Clayton morreu aos 17 anos, um a menos que o pai quando assassinado, em 1999, no Morro do São Carlos, no bairro do Estácio, região central. Reprisou também o destino de milhares de adolescentes do país em 2015. O ano deve ficar marcado como o período em que homicídios se tornaram causa de mais da metade das mortes de brasileiros de 16 e 17 anos, conforme indica levantamento feito pelo sociólogo da Faculdade Latino-Americana de Ciências Sociais Julio Jacobo Waiselfisz, autor do Mapa da Violência, a pedido do jornal O Globo. Segundo a projeção, 50,1% dos mortos nessa faixa etária — em que há maior incidência de homicídios entre as causas de morte — serão assassinados. A proporção era de 46% em 2013, período mais recente em que estão disponíveis números do Ministério da Saúde. Naquele ano, foram 3.749 óbitos por violência nessas idades. Em 2015, oito em cada dez mortes de jovens no Espírito Santo devem resultar de homicídios. No Rio, a fatia chegará a 45,4%.
“Agora, a minha única alegria são os netos. O jeito é tentar seguir em frente, mas quero justiça. O meu filho não merecia o que aconteceu”, desabafa Claudilene, de 33 anos, mãe de outra adolescente de 18 e avó de uma menina de 4 e de um menino de cinco meses, filho de Clayton.
Jacobo explica com uma metáfora o porquê de os dados do triênio 2011 a 2013 serem um mau presságio para os três anos seguintes. “Os números são extremamente preocupantes. É como se tivéssemos um paciente com 41°C de febre, déssemos um remédio, e a temperatura continuasse a aumentar. Ou o remédio não está adequado ou as doses não estão corretas. Mas não se vê algo sendo feito para mudar isso. Tudo parece indicar que esse tipo de genocídio está longe de diminuir”, prevê, criticando a morosidade no estabelecimento de uma política nacional de enfrentamento à violência e na discussão das reformas do Código Penal, do sistema penitenciário e das polícias.
O Mapa da Violência mostra que, em 2013, a taxa de homicídios de brancos de 16 e 17 anos foi de 24,2 por cem mil, enquanto o índice para jovens negros na mesma faixa é de 66,3 em cem mil. Proporcionalmente, morreram quase três vezes mais negros que brancos, informa o estudo.

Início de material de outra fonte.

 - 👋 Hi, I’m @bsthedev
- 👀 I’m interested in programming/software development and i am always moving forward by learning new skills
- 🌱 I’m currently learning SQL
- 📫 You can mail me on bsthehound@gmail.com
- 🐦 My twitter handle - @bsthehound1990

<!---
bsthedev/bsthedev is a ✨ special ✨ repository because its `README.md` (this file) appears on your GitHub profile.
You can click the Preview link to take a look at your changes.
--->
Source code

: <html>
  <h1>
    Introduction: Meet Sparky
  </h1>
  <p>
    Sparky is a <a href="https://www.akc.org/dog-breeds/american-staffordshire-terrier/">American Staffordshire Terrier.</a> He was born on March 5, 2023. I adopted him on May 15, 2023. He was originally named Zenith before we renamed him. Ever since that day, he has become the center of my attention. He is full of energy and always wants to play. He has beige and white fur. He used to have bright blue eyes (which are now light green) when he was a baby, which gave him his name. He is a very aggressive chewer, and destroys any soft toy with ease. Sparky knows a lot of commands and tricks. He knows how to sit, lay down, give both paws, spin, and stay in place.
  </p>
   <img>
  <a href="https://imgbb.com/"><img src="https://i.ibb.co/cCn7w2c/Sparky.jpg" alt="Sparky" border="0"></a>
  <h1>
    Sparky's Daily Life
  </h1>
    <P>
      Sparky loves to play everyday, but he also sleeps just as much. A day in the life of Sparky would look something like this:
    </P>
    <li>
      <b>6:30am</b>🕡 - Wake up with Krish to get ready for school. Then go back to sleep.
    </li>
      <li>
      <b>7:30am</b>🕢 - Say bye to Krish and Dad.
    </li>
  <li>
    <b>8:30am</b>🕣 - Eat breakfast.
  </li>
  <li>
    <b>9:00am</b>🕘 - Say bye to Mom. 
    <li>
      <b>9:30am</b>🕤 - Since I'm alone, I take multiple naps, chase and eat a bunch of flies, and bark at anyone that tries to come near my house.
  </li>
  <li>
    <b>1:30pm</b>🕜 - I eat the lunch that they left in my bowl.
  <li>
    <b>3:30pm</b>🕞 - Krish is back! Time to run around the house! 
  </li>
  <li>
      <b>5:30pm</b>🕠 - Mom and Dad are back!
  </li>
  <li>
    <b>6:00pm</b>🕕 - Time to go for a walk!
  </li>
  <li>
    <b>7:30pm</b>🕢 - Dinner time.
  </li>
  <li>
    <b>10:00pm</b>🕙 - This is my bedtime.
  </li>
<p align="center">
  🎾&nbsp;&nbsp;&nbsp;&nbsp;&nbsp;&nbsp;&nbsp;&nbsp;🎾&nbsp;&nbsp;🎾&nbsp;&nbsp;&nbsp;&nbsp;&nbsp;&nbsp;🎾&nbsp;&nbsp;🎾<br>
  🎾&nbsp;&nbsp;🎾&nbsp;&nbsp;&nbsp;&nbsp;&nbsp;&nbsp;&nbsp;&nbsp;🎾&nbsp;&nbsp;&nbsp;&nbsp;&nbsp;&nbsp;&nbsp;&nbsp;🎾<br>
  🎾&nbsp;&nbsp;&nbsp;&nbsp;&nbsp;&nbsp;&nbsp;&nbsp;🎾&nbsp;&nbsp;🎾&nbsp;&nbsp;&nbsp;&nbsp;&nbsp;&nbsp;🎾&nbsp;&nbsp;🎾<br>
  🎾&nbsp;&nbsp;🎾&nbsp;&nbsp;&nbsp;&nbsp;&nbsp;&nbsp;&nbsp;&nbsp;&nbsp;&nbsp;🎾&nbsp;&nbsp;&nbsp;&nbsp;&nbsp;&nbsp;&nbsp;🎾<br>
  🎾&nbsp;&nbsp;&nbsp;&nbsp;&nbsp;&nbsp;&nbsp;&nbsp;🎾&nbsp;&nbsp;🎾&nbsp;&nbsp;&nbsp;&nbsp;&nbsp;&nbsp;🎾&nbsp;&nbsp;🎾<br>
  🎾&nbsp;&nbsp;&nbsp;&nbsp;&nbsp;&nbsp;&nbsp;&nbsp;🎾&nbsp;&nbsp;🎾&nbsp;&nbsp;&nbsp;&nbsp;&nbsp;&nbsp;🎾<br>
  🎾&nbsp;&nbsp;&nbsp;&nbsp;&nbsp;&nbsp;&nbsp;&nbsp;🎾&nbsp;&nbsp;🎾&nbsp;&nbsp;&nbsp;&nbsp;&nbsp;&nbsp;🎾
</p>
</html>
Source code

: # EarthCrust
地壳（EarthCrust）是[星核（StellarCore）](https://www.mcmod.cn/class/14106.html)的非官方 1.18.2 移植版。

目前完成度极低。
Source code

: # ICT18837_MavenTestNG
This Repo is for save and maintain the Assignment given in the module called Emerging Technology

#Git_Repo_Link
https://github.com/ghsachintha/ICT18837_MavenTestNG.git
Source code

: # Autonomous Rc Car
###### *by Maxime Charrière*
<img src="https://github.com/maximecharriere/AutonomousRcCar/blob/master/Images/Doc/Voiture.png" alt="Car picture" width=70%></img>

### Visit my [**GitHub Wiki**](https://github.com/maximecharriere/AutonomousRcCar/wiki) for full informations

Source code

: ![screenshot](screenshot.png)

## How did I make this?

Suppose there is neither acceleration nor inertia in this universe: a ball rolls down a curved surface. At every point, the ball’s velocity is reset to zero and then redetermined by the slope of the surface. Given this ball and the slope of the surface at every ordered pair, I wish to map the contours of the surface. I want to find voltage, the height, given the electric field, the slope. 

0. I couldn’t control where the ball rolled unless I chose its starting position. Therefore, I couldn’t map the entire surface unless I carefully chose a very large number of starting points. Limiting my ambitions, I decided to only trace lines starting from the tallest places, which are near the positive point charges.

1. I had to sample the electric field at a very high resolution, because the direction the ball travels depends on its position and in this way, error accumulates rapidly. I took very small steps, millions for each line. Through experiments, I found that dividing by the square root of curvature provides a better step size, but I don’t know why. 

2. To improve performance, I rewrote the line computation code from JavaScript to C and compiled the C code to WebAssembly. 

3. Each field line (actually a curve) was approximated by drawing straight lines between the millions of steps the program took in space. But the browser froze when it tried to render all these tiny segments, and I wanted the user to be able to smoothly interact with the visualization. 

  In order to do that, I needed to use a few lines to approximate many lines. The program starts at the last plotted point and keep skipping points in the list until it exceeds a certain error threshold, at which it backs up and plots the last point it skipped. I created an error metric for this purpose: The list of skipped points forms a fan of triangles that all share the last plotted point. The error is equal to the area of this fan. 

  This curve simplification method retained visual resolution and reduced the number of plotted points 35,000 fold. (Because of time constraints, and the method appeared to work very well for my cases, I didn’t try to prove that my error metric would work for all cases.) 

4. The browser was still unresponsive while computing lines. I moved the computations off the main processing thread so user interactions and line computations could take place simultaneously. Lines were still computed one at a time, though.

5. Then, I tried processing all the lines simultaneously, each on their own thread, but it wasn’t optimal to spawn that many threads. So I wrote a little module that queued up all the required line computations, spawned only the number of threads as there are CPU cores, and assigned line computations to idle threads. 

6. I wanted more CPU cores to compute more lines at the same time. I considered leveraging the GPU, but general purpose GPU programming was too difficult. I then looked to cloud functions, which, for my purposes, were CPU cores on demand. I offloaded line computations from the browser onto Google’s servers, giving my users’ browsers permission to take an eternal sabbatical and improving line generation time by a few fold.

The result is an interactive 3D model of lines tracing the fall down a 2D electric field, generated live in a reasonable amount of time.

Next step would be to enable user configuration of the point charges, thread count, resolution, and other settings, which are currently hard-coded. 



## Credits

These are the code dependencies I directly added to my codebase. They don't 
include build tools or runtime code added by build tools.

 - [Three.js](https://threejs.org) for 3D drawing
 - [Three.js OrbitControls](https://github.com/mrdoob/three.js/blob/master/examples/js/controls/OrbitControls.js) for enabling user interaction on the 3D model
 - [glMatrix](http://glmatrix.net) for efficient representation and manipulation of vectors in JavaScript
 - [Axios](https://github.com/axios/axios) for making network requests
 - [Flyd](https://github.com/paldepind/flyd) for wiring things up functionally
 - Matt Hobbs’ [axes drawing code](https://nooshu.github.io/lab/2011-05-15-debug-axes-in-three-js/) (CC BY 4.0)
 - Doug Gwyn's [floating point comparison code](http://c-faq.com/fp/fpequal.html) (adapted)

“O que estamos vendo no Brasil é um aumento da letalidade numa camada muito específica da população: o jovem, de periferia e negro. É difícil não pensar qual a razão de esse não ser o tema de maior importância da agenda pública brasileira. É como se estivéssemos dizendo que algumas pessoas são mais matáveis que outras”, afirma Atila Roque, diretor-executivo da Anistia Internacional no Brasil. “Isso é particularmente terrível em um momento da História do país em que vemos crescer a demanda por igualdade. A questão colocada pelo resultado desse levantamento é: nossa sociedade decidirá tender para essa integração ou para a exclusão e o extermínio?”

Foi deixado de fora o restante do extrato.